### Task requirements
Within the entries below, find every line that has the string "Updated", then copy it.

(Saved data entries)
□ □ □ □

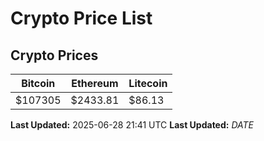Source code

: # Crypto Price List

## Crypto Prices
| Bitcoin | Ethereum | Litecoin |
| ------- | -------- | -------- |
| $107305 | $2433.81 | $86.13 |
**Last Updated:** 2025-06-28 21:41 UTC
**Last Updated:** $DATE$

□ □ □ □

### Solution for this exercise
**Last Updated:** 2025-06-28 21:41 UTC
**Last Updated:** $DATE$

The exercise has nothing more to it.